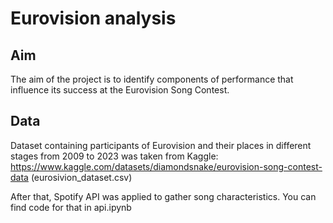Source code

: # Eurovision analysis

## Aim

The aim of the project is to identify components of performance that influence its success at the Eurovision Song Contest.

## Data
Dataset containing participants of Eurovision and their places in different stages from 2009 to 2023 was taken from Kaggle: https://www.kaggle.com/datasets/diamondsnake/eurovision-song-contest-data
 (eurosivion_dataset.csv)

After that, Spotify API was applied to gather song characteristics. You can find code for that in api.ipynb

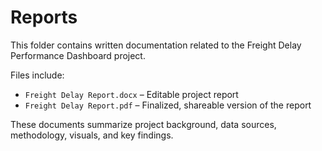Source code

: # Reports

This folder contains written documentation related to the Freight Delay Performance Dashboard project.

Files include:
- `Freight Delay Report.docx` – Editable project report
- `Freight Delay Report.pdf` – Finalized, shareable version of the report

These documents summarize project background, data sources, methodology, visuals, and key findings.
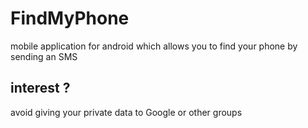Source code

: # FindMyPhone

mobile application for android which allows you to find your phone by sending an SMS

## interest ?

avoid giving your private data to Google or other groups

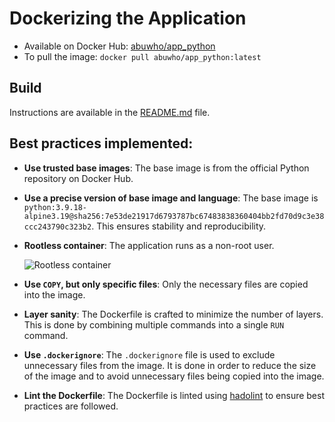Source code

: # Dockerizing the Application

- Available on Docker Hub: [abuwho/app_python](https://hub.docker.com/r/abuwho/app_python)
- To pull the image: `docker pull abuwho/app_python:latest`

## Build
Instructions are available in the [README.md](./README.md#docker) file.

## Best practices implemented:

- **Use trusted base images**: The base image is from the official Python repository on Docker Hub.
- **Use a precise version of base image and language**: The base image is `python:3.9.18-alpine3.19@sha256:7e53de21917d6793787bc67483838360404bb2fd70d9c3e38ccc243790c323b2`. This ensures stability and reproducibility.
- **Rootless container**: The application runs as a non-root user.

    ![Rootless container](https://i.imgur.com/vRJVfYG.png)

- **Use `COPY`, but only specific files**: Only the necessary files are copied into the image.
- **Layer sanity**: The Dockerfile is crafted to minimize the number of layers. This is done by combining multiple commands into a single `RUN` command.
- **Use `.dockerignore`**: The `.dockerignore` file is used to exclude unnecessary files from the image. It is done in order to reduce the size of the image and to avoid unnecessary files being copied into the image. 
- **Lint the Dockerfile**: The Dockerfile is linted using [hadolint](https://hadolint.github.io/hadolint/) to ensure best practices are followed.
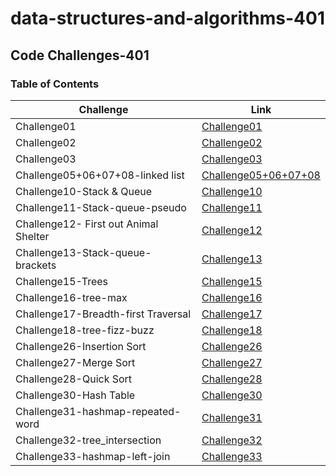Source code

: # data-structures-and-algorithms-401

## Code Challenges-401

### Table of Contents

| Challenge      |   Link  |
| ----------- | ------------|
| Challenge01    |[Challenge01](challenge1/README.md)        |
| Challenge02   | [Challenge02](challenge2/README.md)        |
| Challenge03   | [Challenge03](challenge3/README.md)        |
| Challenge05+06+07+08-linked list   | [Challenge05+06+07+08](challenge5+6+7/lib)        |
| Challenge10-Stack & Queue   | [Challenge10](challenge5+6+7/lib) |
| Challenge11-Stack-queue-pseudo   | [Challenge11](challenge5+6+7/lib) |
| Challenge12- First out Animal Shelter   | [Challenge12](challenge12) |
| Challenge13-Stack-queue-brackets   | [Challenge13](challenge5+6+7/lib) |
| Challenge15-Trees   | [Challenge15](challenge15) |
| Challenge16-tree-max   | [Challenge16](challenge15) |
| Challenge17-Breadth-first Traversal   | [Challenge17](challenge15) |
| Challenge18-tree-fizz-buzz   | [Challenge18](challenge15) |
| Challenge26-Insertion Sort   | [Challenge26](challenge26-insertionSort/BLOG.md) |
| Challenge27-Merge Sort   | [Challenge27](challenge27/BlOG.md) |
| Challenge28-Quick Sort   | [Challenge28](challenge28/README.md) |
| Challenge30-Hash Table   | [Challenge30](challenge30) |
| Challenge31-hashmap-repeated-word   | [Challenge31](challenge30) |
| Challenge32-tree_intersection   | [Challenge32](challenge30) |
| Challenge33-hashmap-left-join  | [Challenge33](challenge30) |


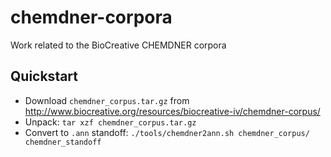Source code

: # chemdner-corpora

Work related to the BioCreative CHEMDNER corpora 

## Quickstart

* Download `chemdner_corpus.tar.gz` from <http://www.biocreative.org/resources/biocreative-iv/chemdner-corpus/>
* Unpack: `tar xzf chemdner_corpus.tar.gz`
* Convert to `.ann` standoff: `./tools/chemdner2ann.sh chemdner_corpus/ chemdner_standoff`
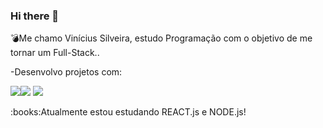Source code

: ### Hi there 👋

<h>:bomb:Me chamo Vinícius Silveira, estudo Programação com o objetivo de me tornar um Full-Stack..</h>
<br>
<p> -Desenvolvo projetos com:</p>
<img src="https://img.shields.io/badge/HTML5-E34F26?style=for-the-badge&logo=html5&logoColor=white"><img src="https://img.shields.io/badge/CSS3-1572B6?style=for-the-badge&logo=css3&logoColor=white">
<img src="https://img.shields.io/badge/JavaScript-F7DF1E?style=for-the-badge&logo=javascript&logoColor=black">
<p>:books:Atualmente estou estudando REACT.js e NODE.js!
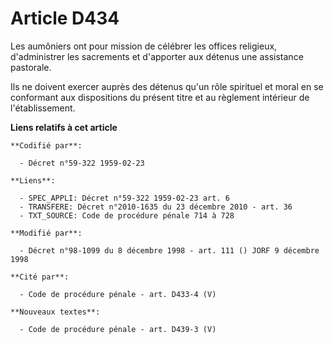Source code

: # Article D434

Les aumôniers ont pour mission de célébrer les offices religieux, d'administrer les sacrements et d'apporter aux détenus une
assistance pastorale.

Ils ne doivent exercer auprès des détenus qu'un rôle spirituel et moral en se conformant aux dispositions du présent titre et
au règlement intérieur de l'établissement.

**Liens relatifs à cet article**

	**Codifié par**:

	  - Décret n°59-322 1959-02-23

	**Liens**:

	  - SPEC_APPLI: Décret n°59-322 1959-02-23 art. 6
	  - TRANSFERE: Décret n°2010-1635 du 23 décembre 2010 - art. 36
	  - TXT_SOURCE: Code de procédure pénale 714 à 728

	**Modifié par**:

	  - Décret n°98-1099 du 8 décembre 1998 - art. 111 () JORF 9 décembre 1998

	**Cité par**:

	  - Code de procédure pénale - art. D433-4 (V)

	**Nouveaux textes**:

	  - Code de procédure pénale - art. D439-3 (V)
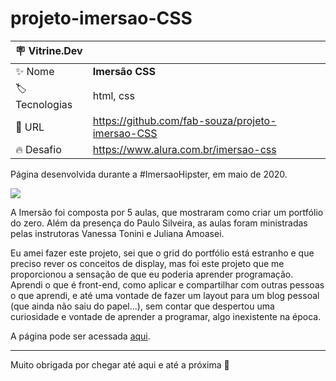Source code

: # projeto-imersao-CSS

| :placard: Vitrine.Dev |     |
| -------------  | --- |
| :sparkles: Nome        | **Imersão CSS**
| :label: Tecnologias | html, css
| :rocket: URL         | https://github.com/fab-souza/projeto-imersao-CSS
| :fire: Desafio     | https://www.alura.com.br/imersao-css

Página desenvolvida durante a #ImersaoHipster, em maio de 2020.

![](https://user-images.githubusercontent.com/67301805/190532087-278a3f06-eb2d-4a73-9d76-e3f4e76759ff.jpg#vitrinedev)

A Imersão foi composta por 5 aulas, que mostraram como criar um portfólio do zero.
Além da presença do Paulo Silveira, as aulas foram ministradas pelas instrutoras Vanessa Tonini e Juliana Amoasei.

Eu amei fazer este projeto, sei que o grid do portfólio está estranho e que preciso rever os conceitos de display, mas foi este projeto que me proporcionou a sensação de que eu poderia aprender programação. Aprendi o que é front-end, como aplicar e compartilhar com outras pessoas o que aprendi, e até uma vontade de fazer um layout para um blog pessoal (que ainda não saiu do papel...), sem contar que despertou uma curiosidade e vontade de aprender a programar, algo inexistente na época. 

A página pode ser acessada [aqui](https://fabdesouza.me/projeto-imersao-CSS/).

---

Muito obrigada por chegar até aqui e até a próxima 🤗
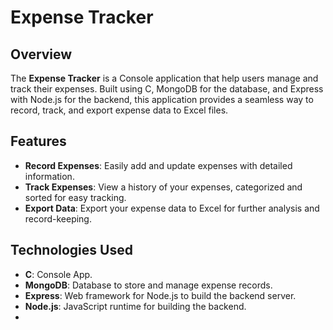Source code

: # Expense Tracker

## Overview
The **Expense Tracker** is a Console application that help users manage and track their expenses. Built using C, MongoDB for the database, and Express with Node.js for the backend, this application provides a seamless way to record, track, and export expense data to Excel files.

## Features
- **Record Expenses**: Easily add and update expenses with detailed information.
- **Track Expenses**: View a history of your expenses, categorized and sorted for easy tracking.
- **Export Data**: Export your expense data to Excel for further analysis and record-keeping.

## Technologies Used
- **C**: Console App.
- **MongoDB**: Database to store and manage expense records.
- **Express**: Web framework for Node.js to build the backend server.
- **Node.js**: JavaScript runtime for building the backend.
- 
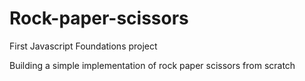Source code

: # Rock-paper-scissors

First Javascript Foundations project

Building a simple implementation of rock paper scissors from scratch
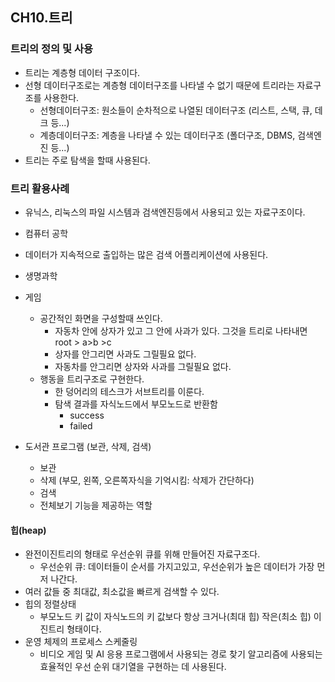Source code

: ## CH10.트리

### 트리의 정의 및 사용
* 트리는 계층형 데이터 구조이다.
* 선형 데이터구조로는 계층형 데이터구조를 나타낼 수 없기 때문에 트리라는 자료구조를 사용한다. 
  * 선형데이터구조: 원소들이 순차적으로 나열된 데이터구조 (리스트, 스택, 큐, 데크 등...)
  * 계층데이터구조: 계층을 나타낼 수 있는 데이터구조 (폴더구조, DBMS, 검색엔진 등...)
* 트리는 주로 탐색을 할때 사용된다.

### 트리 활용사례
* 유닉스, 리눅스의 파일 시스템과 검색엔진등에서 사용되고 있는 자료구조이다.
* 컴퓨터 공학
* 데이터가 지속적으로 출입하는 많은 검색 어플리케이션에 사용된다.
* 생명과학
* 게임
  * 공간적인 화면을 구성할때 쓰인다. 
    * 자동차 안에 상자가 있고 그 안에 사과가 있다. 그것을 트리로 나타내면 root > a>b >c  
    * 상자를 안그리면 사과도 그릴필요 없다.  
    * 자동차를 안그리면 상자와 사과를 그릴필요 없다.  
  * 행동을 트리구조로 구현한다.  
    * 한 덩어리의 테스크가 서브트리를 이룬다.    
    * 탐색 결과를 자식노드에서 부모노드로 반환함  
      * success  
      * failed  

* 도서관 프로그램 (보관, 삭제, 검색)  
  * 보관 
  * 삭제 (부모, 왼쪽, 오른쪽자식을 기억시킴: 삭제가 간단하다)
  * 검색
  * 전체보기 기능을 제공하는 역할

#### 힙(heap)
* 완전이진트리의 형태로 우선순위 큐를 위해 만들어진 자료구조다.
  * 우선순위 큐: 데이터들이 순서를 가지고있고, 우선순위가 높은 데이터가 가장 먼저 나간다.
* 여러 값들 중 최대값, 최소값을 빠르게 검색할 수 있다.
* 힙의 정렬상태
  * 부모노드 키 값이 자식노드의 키 값보다 항상 크거나(최대 힙) 작은(최소 힙) 이진트리 형태이다.
* 운영 체제의 프로세스 스케줄링 
  *  비디오 게임 및  AI 응용 프로그램에서 사용되는 경로 찾기 알고리즘에 사용되는 효율적인 우선 순위 대기열을 구현하는 데 사용된다.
■ ■ ■ ■ ■
--- Directions for this task ---
Keep to the lines above from the line with "<p>:books:Atualmente estou estudando" to the line with "Tecnologias | html, css", and set down exactly those, inclusive, with nothing else and every picture left out.

--- Answer for the task ---
<p>:books:Atualmente estou estudando REACT.js e NODE.js!
Source code

: # Article D434

Les aumôniers ont pour mission de célébrer les offices religieux, d'administrer les sacrements et d'apporter aux détenus une
assistance pastorale.

Ils ne doivent exercer auprès des détenus qu'un rôle spirituel et moral en se conformant aux dispositions du présent titre et
au règlement intérieur de l'établissement.

**Liens relatifs à cet article**

	**Codifié par**:

	  - Décret n°59-322 1959-02-23

	**Liens**:

	  - SPEC_APPLI: Décret n°59-322 1959-02-23 art. 6
	  - TRANSFERE: Décret n°2010-1635 du 23 décembre 2010 - art. 36
	  - TXT_SOURCE: Code de procédure pénale 714 à 728

	**Modifié par**:

	  - Décret n°98-1099 du 8 décembre 1998 - art. 111 () JORF 9 décembre 1998

	**Cité par**:

	  - Code de procédure pénale - art. D433-4 (V)

	**Nouveaux textes**:

	  - Code de procédure pénale - art. D439-3 (V)
Source code

: # projeto-imersao-CSS

| :placard: Vitrine.Dev |     |
| -------------  | --- |
| :sparkles: Nome        | **Imersão CSS**
| :label: Tecnologias | html, css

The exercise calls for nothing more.